Dopo l'"habemus papam" del 21 giugno, i porporati rientrano per il pranzo nel celebre appartamento Borgia del Palazzo Apostolico, dove allora il conclave era "sigillato". L'atmosfera è ancora talmente tesa che il papa neo-eletto rinuncia a sedere a capotavola: consuma il pasto defilato rispetto al decano Tisserant, mescolato ai colleghi, fra i quali il 66enne Paolo VI è uno dei più giovani. Sarà lui a decidere di fissare per il futuro il limite degli 80 anni per i conclavisti: si dice anche perché, nel serrato confronto del 1963, un cardinale molto anziano aveva a un certo punto votato per un candidato del conclave precedente.
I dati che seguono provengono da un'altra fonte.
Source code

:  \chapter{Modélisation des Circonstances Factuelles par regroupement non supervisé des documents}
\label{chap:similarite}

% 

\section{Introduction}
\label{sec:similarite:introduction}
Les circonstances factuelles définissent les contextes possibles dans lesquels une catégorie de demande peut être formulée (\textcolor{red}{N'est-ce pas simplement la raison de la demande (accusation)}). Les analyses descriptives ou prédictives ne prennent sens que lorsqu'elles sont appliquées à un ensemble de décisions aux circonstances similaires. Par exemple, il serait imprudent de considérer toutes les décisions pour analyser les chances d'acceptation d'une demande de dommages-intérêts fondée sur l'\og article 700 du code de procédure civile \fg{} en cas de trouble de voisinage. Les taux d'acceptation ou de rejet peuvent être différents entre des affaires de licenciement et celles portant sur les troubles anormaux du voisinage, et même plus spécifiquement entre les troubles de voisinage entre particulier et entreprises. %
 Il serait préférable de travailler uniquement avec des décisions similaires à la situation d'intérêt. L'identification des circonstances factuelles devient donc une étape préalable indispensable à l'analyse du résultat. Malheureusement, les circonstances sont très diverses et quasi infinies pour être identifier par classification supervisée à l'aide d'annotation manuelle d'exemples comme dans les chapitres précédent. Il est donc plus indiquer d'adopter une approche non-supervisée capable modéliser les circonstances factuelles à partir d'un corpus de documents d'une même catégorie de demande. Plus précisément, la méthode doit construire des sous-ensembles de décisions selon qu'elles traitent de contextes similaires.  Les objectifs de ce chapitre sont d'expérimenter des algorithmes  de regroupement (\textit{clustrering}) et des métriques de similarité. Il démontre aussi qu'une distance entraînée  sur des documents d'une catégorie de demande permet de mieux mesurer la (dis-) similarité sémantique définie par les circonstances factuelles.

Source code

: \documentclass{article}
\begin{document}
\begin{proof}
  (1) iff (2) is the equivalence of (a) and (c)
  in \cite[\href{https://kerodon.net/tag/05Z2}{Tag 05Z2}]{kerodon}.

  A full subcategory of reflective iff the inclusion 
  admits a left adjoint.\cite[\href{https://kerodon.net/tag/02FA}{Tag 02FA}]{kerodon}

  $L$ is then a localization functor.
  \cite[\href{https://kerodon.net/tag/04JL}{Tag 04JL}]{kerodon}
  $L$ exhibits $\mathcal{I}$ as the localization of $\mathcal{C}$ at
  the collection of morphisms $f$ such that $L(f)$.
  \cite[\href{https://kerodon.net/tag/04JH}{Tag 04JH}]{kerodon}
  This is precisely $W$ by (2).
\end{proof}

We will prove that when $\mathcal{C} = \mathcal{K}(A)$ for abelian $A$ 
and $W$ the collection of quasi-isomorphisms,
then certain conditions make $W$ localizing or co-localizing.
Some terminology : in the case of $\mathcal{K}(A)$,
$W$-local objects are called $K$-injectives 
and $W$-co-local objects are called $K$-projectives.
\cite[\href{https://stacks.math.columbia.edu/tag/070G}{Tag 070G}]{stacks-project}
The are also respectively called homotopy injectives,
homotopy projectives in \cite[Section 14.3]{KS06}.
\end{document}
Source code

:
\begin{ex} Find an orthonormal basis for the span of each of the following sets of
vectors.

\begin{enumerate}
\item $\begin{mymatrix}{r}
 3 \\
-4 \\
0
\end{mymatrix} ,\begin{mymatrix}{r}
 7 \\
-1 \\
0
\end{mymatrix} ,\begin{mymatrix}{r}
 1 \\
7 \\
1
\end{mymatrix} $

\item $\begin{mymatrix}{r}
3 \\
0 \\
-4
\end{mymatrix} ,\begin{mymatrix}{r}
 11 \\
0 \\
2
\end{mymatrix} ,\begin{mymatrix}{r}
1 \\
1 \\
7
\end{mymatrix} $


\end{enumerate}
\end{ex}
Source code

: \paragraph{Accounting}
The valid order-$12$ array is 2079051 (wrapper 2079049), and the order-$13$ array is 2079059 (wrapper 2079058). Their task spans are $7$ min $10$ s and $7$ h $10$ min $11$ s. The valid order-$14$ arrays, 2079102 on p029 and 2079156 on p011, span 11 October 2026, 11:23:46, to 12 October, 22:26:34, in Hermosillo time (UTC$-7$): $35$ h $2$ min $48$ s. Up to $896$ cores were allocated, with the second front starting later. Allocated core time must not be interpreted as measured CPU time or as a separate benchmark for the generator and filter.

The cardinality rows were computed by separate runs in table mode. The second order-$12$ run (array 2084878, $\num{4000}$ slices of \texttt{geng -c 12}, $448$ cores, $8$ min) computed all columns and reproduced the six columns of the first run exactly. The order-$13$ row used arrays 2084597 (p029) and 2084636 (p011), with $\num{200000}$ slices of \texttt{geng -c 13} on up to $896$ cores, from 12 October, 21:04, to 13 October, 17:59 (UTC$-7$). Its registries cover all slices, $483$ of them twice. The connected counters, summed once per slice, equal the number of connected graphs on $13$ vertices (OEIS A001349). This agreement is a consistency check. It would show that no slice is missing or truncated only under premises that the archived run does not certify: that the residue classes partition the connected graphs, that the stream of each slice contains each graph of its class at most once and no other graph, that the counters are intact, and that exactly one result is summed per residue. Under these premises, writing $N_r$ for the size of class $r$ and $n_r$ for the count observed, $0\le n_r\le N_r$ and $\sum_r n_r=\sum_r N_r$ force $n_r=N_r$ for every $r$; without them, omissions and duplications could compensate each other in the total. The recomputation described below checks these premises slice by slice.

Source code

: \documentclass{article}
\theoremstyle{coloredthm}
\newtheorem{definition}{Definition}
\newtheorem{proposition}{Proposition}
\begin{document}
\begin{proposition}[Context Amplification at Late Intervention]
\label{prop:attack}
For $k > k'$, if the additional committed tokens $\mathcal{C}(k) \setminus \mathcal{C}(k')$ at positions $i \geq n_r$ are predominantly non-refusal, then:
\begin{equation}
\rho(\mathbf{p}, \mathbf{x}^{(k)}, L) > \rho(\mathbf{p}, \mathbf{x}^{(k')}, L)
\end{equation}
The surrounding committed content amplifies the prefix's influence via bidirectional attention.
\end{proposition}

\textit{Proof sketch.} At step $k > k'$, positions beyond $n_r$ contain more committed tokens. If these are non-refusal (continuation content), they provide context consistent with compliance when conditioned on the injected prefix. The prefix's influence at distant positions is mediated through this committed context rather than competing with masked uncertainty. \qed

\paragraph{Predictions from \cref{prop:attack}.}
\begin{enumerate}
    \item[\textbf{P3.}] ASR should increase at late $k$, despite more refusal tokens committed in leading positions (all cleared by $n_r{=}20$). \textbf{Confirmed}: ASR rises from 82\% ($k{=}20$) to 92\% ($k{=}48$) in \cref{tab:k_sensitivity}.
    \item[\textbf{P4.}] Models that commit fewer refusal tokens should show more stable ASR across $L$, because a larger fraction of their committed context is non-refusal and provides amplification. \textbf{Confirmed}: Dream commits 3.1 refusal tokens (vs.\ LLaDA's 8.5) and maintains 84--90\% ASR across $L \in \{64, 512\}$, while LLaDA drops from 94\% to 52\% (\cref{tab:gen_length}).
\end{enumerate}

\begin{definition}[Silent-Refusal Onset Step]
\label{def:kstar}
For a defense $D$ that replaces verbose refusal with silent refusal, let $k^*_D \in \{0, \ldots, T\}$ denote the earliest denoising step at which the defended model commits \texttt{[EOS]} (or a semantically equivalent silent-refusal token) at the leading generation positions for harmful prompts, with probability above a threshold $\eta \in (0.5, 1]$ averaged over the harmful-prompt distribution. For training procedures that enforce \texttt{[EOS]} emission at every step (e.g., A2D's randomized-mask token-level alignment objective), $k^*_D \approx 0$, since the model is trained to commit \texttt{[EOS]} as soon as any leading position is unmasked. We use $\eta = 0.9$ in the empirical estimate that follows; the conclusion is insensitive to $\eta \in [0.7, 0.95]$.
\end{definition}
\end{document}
Nella recentissima dichiarazione di rinuncia di Benedetto XVI – quasi 86 enne – c'è un riferimento diretto all'"ingravescentem aetatem", "l'eta che avanza", che spinse Paolo Vi a una scelta inizialmente parecchio discussa.

Domenica 26 agosto 1978: nello stesso appartamento Borgia, affrescato da Pinturicchio, 111 cardinali elettori sono seduti a tavola dopo i prime due scrutini. Il clima è rilassato: perfino il patriarca di Venezia, Albino Luciani, riesce a stemperare la tensione di essere il più votato, con alta probabilità di diventare papa prima di sera. A fine pranzo l'arcivescovo di Madrid, Vicente Enrique y Tarancon, chiede il permesso di accendere un piccolo sigaro: «purché il fumo sia bianco», accorda pronto il futuro "Papa del sorriso", accentuando l'apparente buonumore di quel conclave. Ma Giovanni Paolo I sopravviverà poco più di un mese, stroncato dal peso di un papato che certamente lui non aveva cercato e altri avevano deciso per lui.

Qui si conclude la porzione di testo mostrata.